Diesen sehr einmaligen Hafen kann ich nur empfehlen. Die Anfahrt erfolgt über einen 3 sm langen Kanal, der bei Ebbe trocken fällt. Ab 1,5 - 2 h nach Ebbe kann man es wagen, ihn zu befahren, aber immer schön in der Mitte bleiben, denn die Ränder sind versandet. Bei Nacht (wir waren erst gegen 23:00 Uhr dort angekommen) ist es schon eine einmalige Anfahrt bei der es am Ende durch ein offenes Schleusentor in den Hafen geht. Alles mit gedämpften Straßenlaternen am Rand des Kanals und einer Taschenlampe, um zu prüfen, ob die Wassertiefe ausreicht (der Tiefenmesser zeigte alles mögliche an, nur nicht die Tiefe).
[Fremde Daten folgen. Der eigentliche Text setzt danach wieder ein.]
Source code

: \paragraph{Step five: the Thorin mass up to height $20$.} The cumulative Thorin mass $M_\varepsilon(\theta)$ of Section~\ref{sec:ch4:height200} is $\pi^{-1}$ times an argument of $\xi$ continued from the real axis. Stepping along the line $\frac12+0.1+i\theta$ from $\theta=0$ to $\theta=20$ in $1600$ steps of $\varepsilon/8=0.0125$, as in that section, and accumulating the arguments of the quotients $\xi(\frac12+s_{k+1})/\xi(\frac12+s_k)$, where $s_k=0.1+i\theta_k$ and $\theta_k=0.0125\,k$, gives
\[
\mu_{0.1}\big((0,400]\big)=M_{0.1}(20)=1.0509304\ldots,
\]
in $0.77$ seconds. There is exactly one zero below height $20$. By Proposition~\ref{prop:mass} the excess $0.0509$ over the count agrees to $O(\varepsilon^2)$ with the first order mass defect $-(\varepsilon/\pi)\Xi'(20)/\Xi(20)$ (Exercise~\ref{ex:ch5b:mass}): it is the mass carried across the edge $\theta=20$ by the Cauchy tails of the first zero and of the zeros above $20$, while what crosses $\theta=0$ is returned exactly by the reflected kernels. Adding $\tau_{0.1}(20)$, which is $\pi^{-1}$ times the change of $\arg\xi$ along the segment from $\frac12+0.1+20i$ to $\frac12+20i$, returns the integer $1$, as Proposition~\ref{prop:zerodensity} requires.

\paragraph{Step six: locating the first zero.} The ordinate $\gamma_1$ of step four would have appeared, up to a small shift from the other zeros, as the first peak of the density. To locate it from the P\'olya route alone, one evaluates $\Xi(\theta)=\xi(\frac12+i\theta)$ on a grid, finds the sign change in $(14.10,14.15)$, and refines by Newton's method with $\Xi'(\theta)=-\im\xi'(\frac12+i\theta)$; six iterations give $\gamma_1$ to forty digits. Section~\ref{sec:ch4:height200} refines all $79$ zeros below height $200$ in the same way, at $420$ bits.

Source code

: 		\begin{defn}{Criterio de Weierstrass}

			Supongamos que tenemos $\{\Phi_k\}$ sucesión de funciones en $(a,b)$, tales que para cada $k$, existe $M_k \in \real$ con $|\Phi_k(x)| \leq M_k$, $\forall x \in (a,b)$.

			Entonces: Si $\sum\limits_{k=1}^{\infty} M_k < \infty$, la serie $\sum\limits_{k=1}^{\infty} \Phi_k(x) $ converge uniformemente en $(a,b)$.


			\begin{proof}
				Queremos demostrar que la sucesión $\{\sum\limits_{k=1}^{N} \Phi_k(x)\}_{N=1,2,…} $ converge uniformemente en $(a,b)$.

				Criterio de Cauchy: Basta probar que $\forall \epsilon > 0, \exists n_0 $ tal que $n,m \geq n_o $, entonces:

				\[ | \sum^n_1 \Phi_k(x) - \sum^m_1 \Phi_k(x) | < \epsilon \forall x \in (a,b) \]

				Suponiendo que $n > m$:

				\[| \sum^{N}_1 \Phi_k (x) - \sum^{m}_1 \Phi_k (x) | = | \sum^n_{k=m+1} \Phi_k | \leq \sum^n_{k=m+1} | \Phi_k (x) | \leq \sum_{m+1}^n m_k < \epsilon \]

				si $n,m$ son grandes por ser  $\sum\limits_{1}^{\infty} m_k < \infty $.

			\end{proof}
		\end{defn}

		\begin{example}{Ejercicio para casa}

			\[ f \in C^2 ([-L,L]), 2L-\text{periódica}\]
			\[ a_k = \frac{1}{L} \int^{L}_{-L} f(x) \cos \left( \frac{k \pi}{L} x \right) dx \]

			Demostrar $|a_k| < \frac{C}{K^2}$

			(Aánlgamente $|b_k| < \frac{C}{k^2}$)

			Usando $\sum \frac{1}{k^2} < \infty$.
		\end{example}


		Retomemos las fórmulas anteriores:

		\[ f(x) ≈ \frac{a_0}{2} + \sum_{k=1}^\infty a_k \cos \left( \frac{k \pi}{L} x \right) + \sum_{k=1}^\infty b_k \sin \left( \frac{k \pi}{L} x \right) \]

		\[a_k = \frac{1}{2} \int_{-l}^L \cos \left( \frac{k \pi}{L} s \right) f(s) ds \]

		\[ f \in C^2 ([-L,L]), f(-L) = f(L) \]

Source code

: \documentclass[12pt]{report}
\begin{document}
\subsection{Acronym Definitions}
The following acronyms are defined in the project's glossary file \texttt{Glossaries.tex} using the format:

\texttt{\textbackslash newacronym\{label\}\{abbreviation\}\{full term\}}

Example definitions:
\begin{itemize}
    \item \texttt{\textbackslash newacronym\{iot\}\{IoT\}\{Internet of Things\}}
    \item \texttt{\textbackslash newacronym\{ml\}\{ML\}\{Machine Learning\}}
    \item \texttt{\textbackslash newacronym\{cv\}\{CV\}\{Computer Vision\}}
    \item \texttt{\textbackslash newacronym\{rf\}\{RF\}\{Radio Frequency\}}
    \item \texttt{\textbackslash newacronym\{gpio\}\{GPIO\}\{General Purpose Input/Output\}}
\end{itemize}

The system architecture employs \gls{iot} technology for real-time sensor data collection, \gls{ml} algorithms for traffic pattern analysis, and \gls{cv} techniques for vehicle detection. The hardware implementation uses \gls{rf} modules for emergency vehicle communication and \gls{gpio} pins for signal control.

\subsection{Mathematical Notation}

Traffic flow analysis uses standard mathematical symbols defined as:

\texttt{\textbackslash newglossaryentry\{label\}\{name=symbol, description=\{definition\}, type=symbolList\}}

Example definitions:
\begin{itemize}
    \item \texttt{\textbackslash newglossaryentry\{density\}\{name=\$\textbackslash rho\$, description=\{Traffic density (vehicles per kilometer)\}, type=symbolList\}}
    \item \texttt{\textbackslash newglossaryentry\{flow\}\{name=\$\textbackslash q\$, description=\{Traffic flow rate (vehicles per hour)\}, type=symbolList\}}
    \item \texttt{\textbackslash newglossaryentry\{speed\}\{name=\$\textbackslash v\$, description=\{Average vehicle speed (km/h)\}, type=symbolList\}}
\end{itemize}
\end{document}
Der Hafen samt Schleuse ist laut Hafenplan mind. 2,8m tief (auch bei Ebbe), was aber bei offenstehendem Schleusentor nicht so ganz zutrifft. Kurz: man fällt selbst an den Stegen teilweise trocken, zumindest mit 1,98 Tiefgang liegt man bereits am 2. Steg im Schlamm und kommt erst 3 h nach Ebbe wieder frei. In den Karten und im Handbuch ist davon nichts zu lesen. Aber offenbar wissen alle Bescheid und sind entspannt.
Ernst gemeinter Rat: nicht über die 3. Box je Steg hinausfahren, sonst steckt man im Sand fest. Dem Anlegebierchen hat das keinen Abbruch getan.
Das Nachbarboot hat uns freundlicherweise eine Karte für die Waschräume geliehen. Damit konnten wir uns nach dem Tag nochmal duschen und zur Toilette. Was wollten wir mehr.

Für mich war es eine positive Erfahrung. Es gab keine Schäden, nur etwas Wartezeit bis zum Einsetzen der Flut und eben einen 2. Kaffee. Wir hätten nur 2 h länger schlafen können, wenn wir es gewußt hätten. Sonst ein idyllischer kleiner Hafen ohne viel Verkehr (wie auch, bei dem Tiefgang ;-) ).

Zurück nach Nieuwpoort ging es dann am Montag (3. Tag) und dort noch tanken und damit war das Wochenende leider schon wieder vorbei. Gedacht war es als Übungstörn für Gezeitenplanung und Nachtfahrt. Die Zielsetzung hat es vollständig erfüllt und der Startpunkt Nieuwpoort ist ideal für 3-Tages-Törns in alle Himmelsrichtungen.